Well you're right that a specific number of rooms are assigned to each bucket level. But after that, each room on the train is then assigned a specific bucket within the various groups. So for the sake of arguement, let's say that it's decided that five low bucket rooms on tomorrow's Capitol. That means that say for example, that room #2 #3, & #11 in the 2900 will be assigned to the low bucket price and room #2 & #11 will be assigned low bucket in the 2901 car to make up the block of 5 rooms at low bucket. Then they'll go to work on the next bucket level, which might have 4 rooms in the block.

For Wednesday's train, it might be decided that only 4 low bucket rooms will be available, while 5 are at the next bucket level. That would mean that on Wednesday's trian that room #3 in the 2900 car would not be a low bucket room.

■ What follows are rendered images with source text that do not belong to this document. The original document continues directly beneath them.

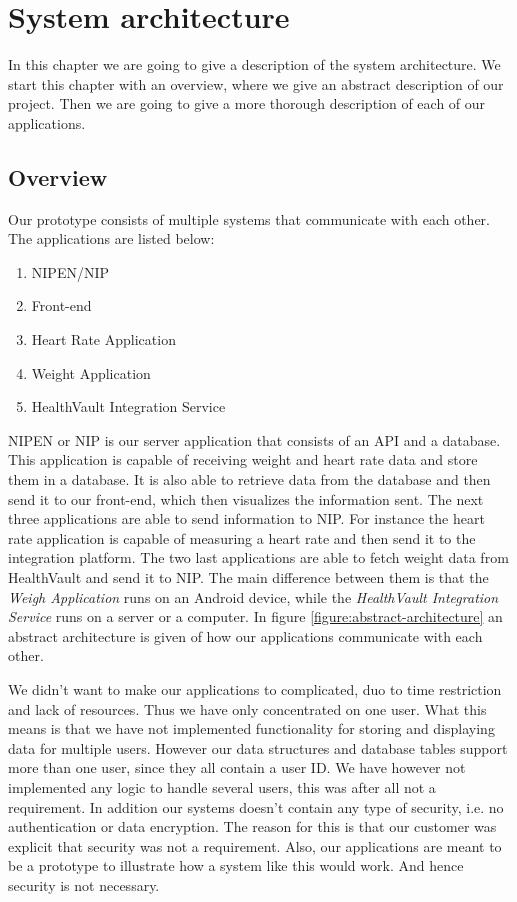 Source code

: \chapter{System architecture}
\label{ch:architecture}


In this chapter we are going to give a description of the system architecture.
We start this chapter with an overview, where we give an abstract description of our project.
Then we are going to give a more thorough description of each of our applications.

\section{Overview}

Our prototype consists of multiple systems that communicate with each other.
The applications are listed below:

\begin{enumerate}
	\item NIPEN/NIP
	\item Front-end
	\item Heart Rate Application
	\item Weight Application
	\item HealthVault Integration Service
\end{enumerate}

NIPEN or NIP is our server application that consists of an API and a database.
This application is capable of receiving weight and heart rate data and store them in a database.
It is also able to retrieve data from the database and then send it to our front-end, which then visualizes the information sent.
The next three applications are able to send information to NIP.
For instance the heart rate application is capable of measuring a heart rate and then send it to the integration platform.
The two last applications are able to fetch weight data from HealthVault and send it to NIP.
The main difference between them is that the \textit{Weigh Application} runs on an Android device, while the \textit{HealthVault Integration Service} runs on a server or a computer.
In figure \ref{figure:abstract-architecture} an abstract architecture is given of how our applications communicate with each other.

We didn't want to make our applications to complicated, duo to time restriction and lack of resources.
Thus we have only concentrated on one user.
What this means is that we have not implemented functionality for storing and displaying data for multiple users.
However our data structures and database tables support more than one user, since they all contain a user ID.
We have however not implemented any logic to handle several users, this was after all not a requirement.
In addition our systems doesn't contain any type of security, i.e. no authentication or data encryption.
The reason for this is that our customer was explicit that security was not a requirement.
Also, our applications are meant to be a prototype to illustrate how a system like this would work.
And hence security is not necessary.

Now a good agent knows how to swap rooms from a higher bucket level with rooms from a lower bucket level. This can be useful for those who really don't like a particular room or for example someone traveling with 3 other companions who ends up with room #2 and #11, but would like rooms at least on the same level and preferably across the hall from one another or next to one another. Obviously if the room across the hall is already sold, the agent cannot juggle that under normal circumstances (I have seen one exception). But they can swap rooms otherwise.

The issue seems to be that either most don't know how to do it, don't want to be bothered doing it, or perhaps the few agents who are doing it really aren't supposed to be doing it.


----------



## Montanan (Dec 8, 2008)

Many thanks, Alan ... that clarifies things a lot.

I would imagine they actually have the computer initially assign those bucket levels to individual rooms ... it's be a chore otherwise.


----------



## spot1181 (Dec 8, 2008)

Just phone and ask. We have friends joining us on our next trip and called their reservation and chose the room across from us, same price as online. Spot


----------